→ **Task statement**
Check every line of the data for the string "Ethics" and copy the ones that have it.

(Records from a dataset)

■ ■ ■ ■

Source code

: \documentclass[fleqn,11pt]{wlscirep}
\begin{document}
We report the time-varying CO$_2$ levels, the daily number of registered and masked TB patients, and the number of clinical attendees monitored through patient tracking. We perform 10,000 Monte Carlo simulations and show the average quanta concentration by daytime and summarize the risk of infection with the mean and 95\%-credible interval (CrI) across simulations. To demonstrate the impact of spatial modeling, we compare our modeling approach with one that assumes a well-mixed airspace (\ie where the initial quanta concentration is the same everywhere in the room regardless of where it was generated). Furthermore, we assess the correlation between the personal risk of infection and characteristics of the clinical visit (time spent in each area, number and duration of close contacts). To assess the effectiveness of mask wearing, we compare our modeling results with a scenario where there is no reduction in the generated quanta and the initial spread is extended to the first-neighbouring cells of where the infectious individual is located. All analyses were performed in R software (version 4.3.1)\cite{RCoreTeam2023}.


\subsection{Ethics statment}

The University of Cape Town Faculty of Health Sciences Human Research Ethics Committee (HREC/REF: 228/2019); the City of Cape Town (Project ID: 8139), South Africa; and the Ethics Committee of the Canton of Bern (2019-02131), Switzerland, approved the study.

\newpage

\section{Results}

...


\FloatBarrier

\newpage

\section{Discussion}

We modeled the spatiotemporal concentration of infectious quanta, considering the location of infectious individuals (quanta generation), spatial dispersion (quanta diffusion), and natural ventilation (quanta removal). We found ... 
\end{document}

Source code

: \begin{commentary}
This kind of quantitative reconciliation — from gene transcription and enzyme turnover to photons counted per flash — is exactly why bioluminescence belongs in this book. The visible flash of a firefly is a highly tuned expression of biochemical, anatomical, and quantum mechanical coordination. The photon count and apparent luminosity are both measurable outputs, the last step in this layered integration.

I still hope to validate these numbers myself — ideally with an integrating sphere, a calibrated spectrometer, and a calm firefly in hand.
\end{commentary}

■ ■ ■ ■

→ **Output for this task**
\subsection{Ethics statment}
The University of Cape Town Faculty of Health Sciences Human Research Ethics Committee (HREC/REF: 228/2019); the City of Cape Town (Project ID: 8139), South Africa; and the Ethics Committee of the Canton of Bern (2019-02131), Switzerland, approved the study.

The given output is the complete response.